North Korea launches short-range missiles again, complicating US attempts for talks

In recent weeks, North Korea has repeatedly criticised US and South Korean largely computer-simulated joint military drills.
In recent weeks, North Korea has repeatedly criticised US and South Korean largely computer-simulated joint military drills.PHOTO: REUTERS

SEOUL (REUTERS)- North Korea fired what appears to be two short-range ballistic missiles into the sea off its east coast on Saturday (Aug 24), the South Korean military said, the latest in a series of launches in recent weeks amid stalled denuclearisation talks.

A US official, speaking on the condition of anonymity, said the two missile appeared to be similar to launches in recent weeks.

South Korea’s Joint Chiefs of Staff (JSC) said North Korea fired what appeared to be short-range ballistic missiles on Saturday at around 6.45am and 7.02am KST (2145, 2202 GMT on Friday) respectively from around Sondok, South Hamgyong Province. Sondok is the site of a North Korean military airfield.

They flew about 380km and reached a height of 97km, JSC said.

Saturday’s launch, the seventh by North Korea since US President Donald Trump and North Korean leader Kim Jong Un met at the inter-Korean border in June, have complicated attempts to restart talks between US and North Korean negotiators over the future of Pyongyang's nuclear weapons and ballistic missile programmes.

The two leaders agreed to restart working-level negotiations in June, but since then the United States has so far been unsuccessful in attempts to get talks going.

The process has been stalled since an unsuccessful second summit between Trump and Kim in Hanoi in February.

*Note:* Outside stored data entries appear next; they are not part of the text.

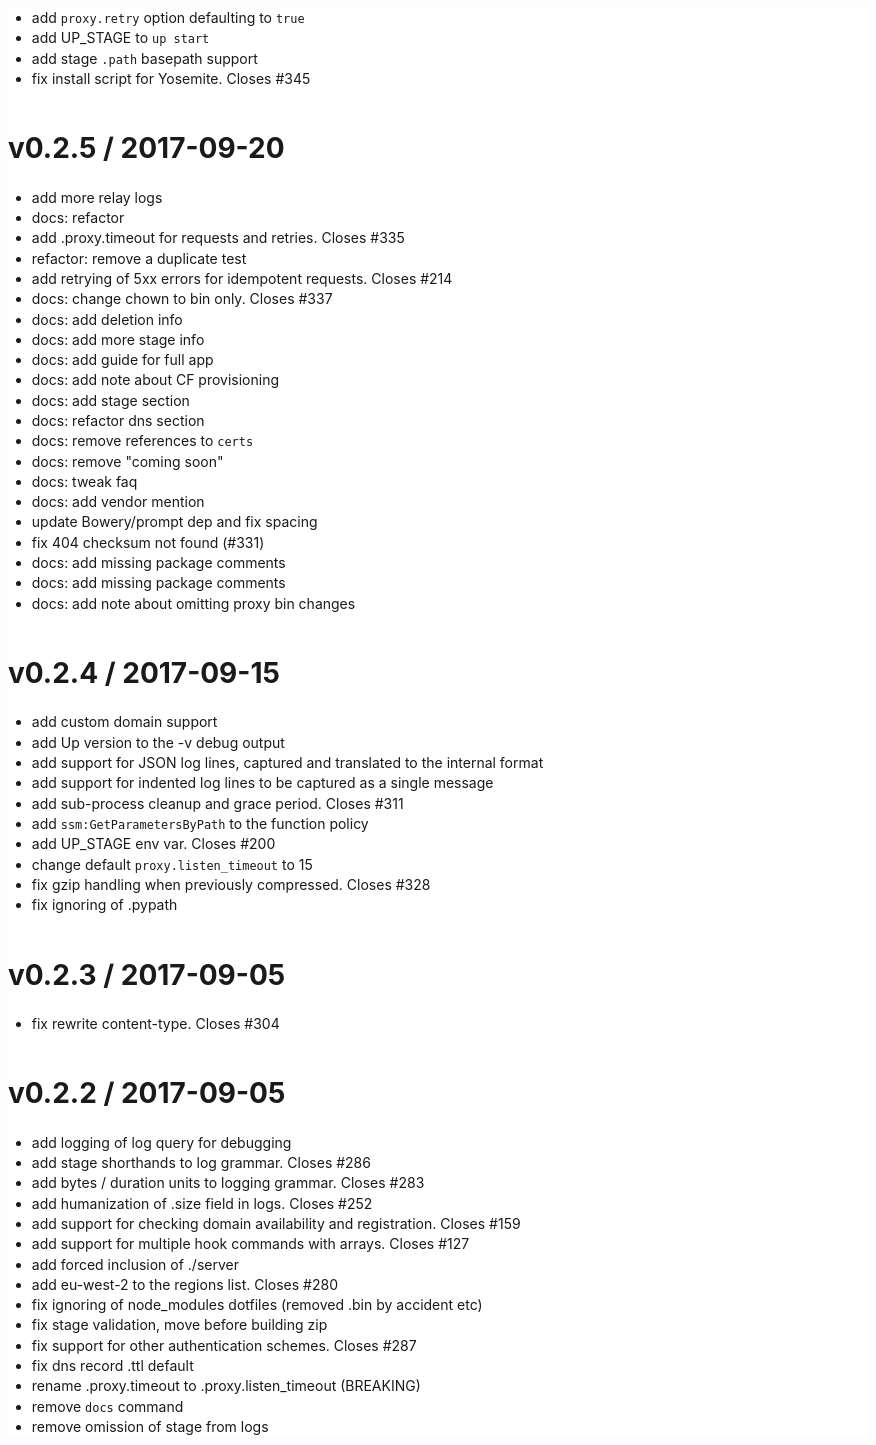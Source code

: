   * add `proxy.retry` option defaulting to `true`
  * add UP_STAGE to `up start`
  * add stage `.path` basepath support
  * fix install script for Yosemite. Closes #345

v0.2.5 / 2017-09-20
===================

  * add more relay logs
  * docs: refactor
  * add .proxy.timeout for requests and retries. Closes #335
  * refactor: remove a duplicate test
  * add retrying of 5xx errors for idempotent requests. Closes #214
  * docs: change chown to bin only. Closes #337
  * docs: add deletion info
  * docs: add more stage info
  * docs: add guide for full app
  * docs: add note about CF provisioning
  * docs: add stage section
  * docs: refactor dns section
  * docs: remove references to `certs`
  * docs: remove "coming soon"
  * docs: tweak faq
  * docs: add vendor mention
  * update Bowery/prompt dep and fix spacing
  * fix 404 checksum not found (#331)
  * docs: add missing package comments
  * docs: add missing package comments
  * docs: add note about omitting proxy bin changes

v0.2.4 / 2017-09-15
===================

  * add custom domain support
  * add Up version to the -v debug output
  * add support for JSON log lines, captured and translated to the internal format
  * add support for indented log lines to be captured as a single message
  * add sub-process cleanup and grace period. Closes #311
  * add `ssm:GetParametersByPath` to the function policy
  * add UP_STAGE env var. Closes #200
  * change default `proxy.listen_timeout` to 15
  * fix gzip handling when previously compressed. Closes #328
  * fix ignoring of .pypath

v0.2.3 / 2017-09-05
===================

  * fix rewrite content-type. Closes #304

v0.2.2 / 2017-09-05
===================

  * add logging of log query for debugging
  * add stage shorthands to log grammar. Closes #286
  * add bytes / duration units to logging grammar. Closes #283
  * add humanization of .size field in logs. Closes #252
  * add support for checking domain availability and registration. Closes #159
  * add support for multiple hook commands with arrays. Closes #127
  * add forced inclusion of ./server
  * add eu-west-2 to the regions list. Closes #280
  * fix ignoring of node_modules dotfiles (removed .bin by accident etc)
  * fix stage validation, move before building zip
  * fix support for other authentication schemes. Closes #287
  * fix dns record .ttl default
  * rename .proxy.timeout to .proxy.listen_timeout (BREAKING)
  * remove `docs` command
  * remove omission of stage from logs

Trump said earlier this month Kim told him he was ready to resume talks on North Korea’s nuclear and missile programmes and would stop missile testing as soon as US-South Korea military exercises ended.

However, while the joint military drills are over, North Korea’s continued launches caused "strong concern", South Korea’s National Security Council (NSC) said on Saturday.

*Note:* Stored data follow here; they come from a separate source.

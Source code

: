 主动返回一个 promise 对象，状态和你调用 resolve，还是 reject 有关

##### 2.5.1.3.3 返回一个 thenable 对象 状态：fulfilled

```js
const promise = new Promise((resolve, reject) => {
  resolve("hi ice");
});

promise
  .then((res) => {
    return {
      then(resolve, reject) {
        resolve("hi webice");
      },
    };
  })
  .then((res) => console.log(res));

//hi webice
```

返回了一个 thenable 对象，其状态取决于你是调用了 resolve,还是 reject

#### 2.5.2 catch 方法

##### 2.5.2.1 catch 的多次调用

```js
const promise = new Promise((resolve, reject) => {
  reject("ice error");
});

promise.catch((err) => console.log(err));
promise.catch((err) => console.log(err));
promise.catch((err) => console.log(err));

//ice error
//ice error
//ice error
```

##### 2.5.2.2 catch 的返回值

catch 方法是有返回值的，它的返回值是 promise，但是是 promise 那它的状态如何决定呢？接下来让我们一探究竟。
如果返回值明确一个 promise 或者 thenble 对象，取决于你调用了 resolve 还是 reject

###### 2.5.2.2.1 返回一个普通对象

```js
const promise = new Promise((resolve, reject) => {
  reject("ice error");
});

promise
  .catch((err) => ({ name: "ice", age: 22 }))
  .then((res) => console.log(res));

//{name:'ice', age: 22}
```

But in recent weeks, North Korea has repeatedly criticised US and South Korean largely computer-simulated joint military drills, South Korea's import of high-tech weapons such as F-35 stealth jets, and US testing of its intermediate-range cruise missile as threatening and hindrances to dialogue.

On Friday, North Korea's top diplomat called US Secretary of State Mike Pompeo a "diehard toxin," saying "We are ready for both dialogue and standoff."

South Korea’s National Security Council (NSC) expressed "strong concern" over North Korea’s continued launches despite the fact that the South Korea-US joint military exercises denounced by North Korea had ended.

It called for North Korea to stop escalating military tensions on the Korean Peninsula.

The NSC agreed to make diplomatic efforts to bring North Korea to the negotiating table with the United States as soon as possible for the complete denuclearisation of the Korean Peninsula, South Korea’s presidential office said in a statement.

A senior US administration official said, "We are aware of reports of a missile launch from North Korea, and continue to monitor the situation. We are consulting closely with our Japanese and South Korean allies."

Japanese Defence Minister Takeshi Iwaya said that North Korea’s missile launches were a clear violation of UN resolutions and cannot be ignored.

He confirmed that missiles fell outside Japan’s Exclusive Economic Zone, and posed no immediate threat to Japan’s security.


Japan’s Jiji news agency reported that Tokyo believed the latest projectiles launched by the North were ballistic missiles and had lodged a strong protest with Pyongyang.

Japan's Coast Guard warned shipping not to approach any fallen debris.

South Korea scrapped an intelligence-sharing agreement with Japan this week over a long-running dispute with Tokyo about South Koreans pressed into forced wartime labour by Japan.

Asked if that affected Japan’s ability to gather and analyse information about North Korea, Iwaya said: "The agreement was until November, so we want to continue cooperation with the South Korean and American militaries So we’d like to make that offer to the South Korean side."

South Korea officially informed Japan on Friday of its decision to scrap an intelligence-sharing agreement, which Japanese Minister of Defence Takeshi Iwaya said was regrettable and showed it failed to appreciate the growing security threat posed by North Korea.